El 28 de septiembre de 2014, la familia Mondragón Fontes y Marisa Mendoza acudieron a la firma del acta de defunción de Julio César Mondragón Fontes, normalista asesinado la noche del 26 de septiembre.

El acta afirmaba que Julio había muerto por “homicidio calificado provocado por objeto contundente”. El cuerpo de Julio César tenía marcas de tortura evidentes, por lo que los familiares dudaron al firmar el acta.

Ese día comenzaron una lucha por verdad y  justicia que ya cumplió más de un año. A 16 meses de la tragedia, el cuerpo de Julio César permanece en la coordinación general de servicios periciales de la Procuraduría General de la República en espera de la realización de una prueba de ADN, que no ha podido llevarse a cabo debido a trampas burocráticas.

La familia y su defensora legal, Sayuri Herrera, han asumido responsabilidades del juzgado y demás autoridades para agilizar el proceso sin obtener resultados. Un ejemplo de ello es la notificación de la exhumación del cuerpo a los presuntos responsables que se encuentran detenidos en diferentes penales a lo largo del país.

El cuerpo de Julio César fue exhumado el pasado 4 de noviembre con el fin de esclarecer las causas y circunstancias de su muerte. Peritos del Equipo Argentino de Antropología Forense (EAAF) junto con peritos de la defensa y de la PGR realizaron el trabajo en la Ciudad de México. Hasta el momento no se han hecho públicos los resultados.

Cabe resaltar que la investigación ha estado llena de irregularidades desde un inicio. Por ejemplo, la ropa que Julio César portaba el día de su asesinato, jamás fue entregada a los familiares y nadie sabe donde se encuentra.

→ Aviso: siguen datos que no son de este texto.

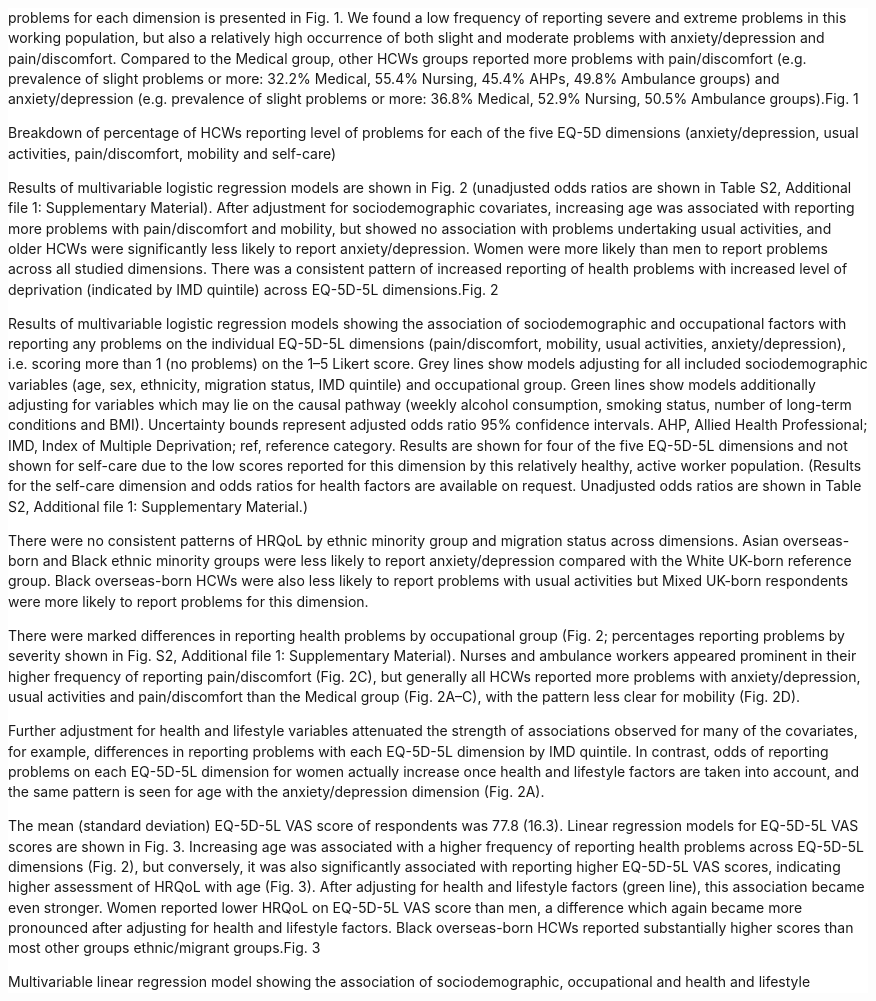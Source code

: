 problems for each dimension is presented in Fig.&#x000a0;<xref rid="Fig1" ref-type="fig">1</xref>. We found a low frequency of reporting severe and extreme problems in this working population, but also a relatively high occurrence of both slight and moderate problems with anxiety/depression and pain/discomfort. Compared to the Medical group, other HCWs groups reported more problems with pain/discomfort (e.g. prevalence of slight problems or more: 32.2% Medical, 55.4% Nursing, 45.4% AHPs, 49.8% Ambulance groups) and anxiety/depression (e.g. prevalence of slight problems or more: 36.8% Medical, 52.9% Nursing, 50.5% Ambulance groups).<fig id="Fig1"><label>Fig.&#x000a0;1</label><caption><p>Breakdown of percentage of HCWs reporting level of problems for each of the five EQ-5D dimensions (anxiety/depression, usual activities, pain/discomfort, mobility and self-care)</p></caption><graphic xlink:href="12916_2025_4208_Fig1_HTML" id="MO1"/></fig></p><p id="Par53">Results of multivariable logistic regression models are shown in Fig.&#x000a0;<xref rid="Fig2" ref-type="fig">2</xref> (unadjusted odds ratios are shown in Table S2, Additional file 1: Supplementary Material). After adjustment for sociodemographic covariates, increasing age was associated with reporting more problems with pain/discomfort and mobility, but showed no association with problems undertaking usual activities, and older HCWs were significantly less likely to report anxiety/depression. Women were more likely than men to report problems across all studied dimensions. There was a consistent pattern of increased reporting of health problems with increased level of deprivation (indicated by IMD quintile) across EQ-5D-5L dimensions.<fig id="Fig2"><label>Fig.&#x000a0;2</label><caption><p>Results of multivariable logistic regression models showing the association of sociodemographic and occupational factors with reporting any problems on the individual EQ-5D-5L dimensions (pain/discomfort, mobility, usual activities, anxiety/depression), i.e. scoring more than 1 (no problems) on the 1&#x02013;5 Likert score. Grey lines show models adjusting for all included sociodemographic variables (age, sex, ethnicity, migration status, IMD quintile) and occupational group. Green lines show models additionally adjusting for variables which may lie on the causal pathway (weekly alcohol consumption, smoking status, number of long-term conditions and BMI). Uncertainty bounds represent adjusted odds ratio 95% confidence intervals. AHP, Allied Health Professional; IMD, Index of Multiple Deprivation; ref, reference category. Results are shown for four of the five EQ-5D-5L dimensions and not shown for self-care due to the low scores reported for this dimension by this relatively healthy, active worker population. (Results for the self-care dimension and odds ratios for health factors are available on request. Unadjusted odds ratios are shown in Table S2, Additional file 1: Supplementary Material.)</p></caption><graphic xlink:href="12916_2025_4208_Fig2_HTML" id="MO2"/></fig></p><p id="Par54">There were no consistent patterns of HRQoL by ethnic minority group and migration status across dimensions. Asian overseas-born and Black ethnic minority groups were less likely to report anxiety/depression compared with the White UK-born reference group. Black overseas-born HCWs were also less likely to report problems with usual activities but Mixed UK-born respondents were more likely to report problems for this dimension.</p><p id="Par55">There were marked differences in reporting health problems by occupational group (Fig.&#x000a0;<xref rid="Fig2" ref-type="fig">2</xref>; percentages reporting problems by severity shown in Fig. S2, Additional file 1: Supplementary Material). Nurses and ambulance workers appeared prominent in their higher frequency of reporting pain/discomfort (Fig.&#x000a0;<xref rid="Fig2" ref-type="fig">2</xref>C), but generally all HCWs reported more problems with anxiety/depression, usual activities and pain/discomfort than the Medical group (Fig.&#x000a0;<xref rid="Fig2" ref-type="fig">2</xref>A&#x02013;C), with the pattern less clear for mobility (Fig.&#x000a0;<xref rid="Fig2" ref-type="fig">2</xref>D).</p><p id="Par56">Further adjustment for health and lifestyle variables attenuated the strength of associations observed for many of the covariates, for example, differences in reporting problems with each EQ-5D-5L dimension by IMD quintile. In contrast, odds of reporting problems on each EQ-5D-5L dimension for women actually increase once health and lifestyle factors are taken into account, and the same pattern is seen for age with the anxiety/depression dimension (Fig.&#x000a0;<xref rid="Fig2" ref-type="fig">2</xref>A).</p></sec><sec id="Sec14"><title>EQ-5D-5L VAS scores</title><p id="Par57">The mean (standard deviation) EQ-5D-5L VAS score of respondents was 77.8 (16.3). Linear regression models for EQ-5D-5L VAS scores are shown in Fig.&#x000a0;<xref rid="Fig3" ref-type="fig">3</xref>. Increasing age was associated with a higher frequency of reporting health problems across EQ-5D-5L dimensions (Fig.&#x000a0;<xref rid="Fig2" ref-type="fig">2</xref>), but conversely, it was also significantly associated with reporting higher EQ-5D-5L VAS scores, indicating higher assessment of HRQoL with age (Fig.&#x000a0;<xref rid="Fig3" ref-type="fig">3</xref>). After adjusting for health and lifestyle factors (green line), this association became even stronger. Women reported lower HRQoL on EQ-5D-5L VAS score than men, a difference which again became more pronounced after adjusting for health and lifestyle factors. Black overseas-born HCWs reported substantially higher scores than most other groups ethnic/migrant groups.<fig id="Fig3"><label>Fig.&#x000a0;3</label><caption><p>Multivariable linear regression model showing the association of sociodemographic, occupational and health and lifestyle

Las prendas representan una  prueba muy importante para el caso.

Respecto a los tres consignados el fin de semana, entre ellos Mauro Taboada Salgado, a quien se rumoraba sería el responsable de la muerte del normalista; la familia y su abogada aclararon que no fueron consignados por asesinato, sino por portación de armas y que la única prueba que la PGR ostenta en contra de Taboada es una declaración del Cabo Gil, quien también afirmó en su momento el incendio en el basurero de Cocula, versión que ya ha sido desmentida por el Grupo de Expertos Independientes.

Además la familia rechaza la versión del “asesino solitario”:

“Julio era un hombre fuerte, deportista. No es posible que una sola persona pudiera someterlo y ocasionar las fracturas que sufrió en el tórax y cráneo, las marcas de arrastre que se observan en su cuerpo y el desollamiento de su rostro como mensaje de terror.”, comentó la abogada de la familia.


Este 26 de enero se cumplieron 16 meses de la desaparición de los 43 estudiantes de la Normal Rural de Ayotzinapa. Además de la marcha, que se ha convertido en una dolorosa tradición, que se lleva a cabo los 26 de cada mes en exigencia de justicia; Marisa Mendoza, la viuda de Julio César, y algunos de sus familiares, se dieron cita a las afueras de la PGR con un féretro para exigir a las autoridades que el cuerpo del normalista sea devuelto.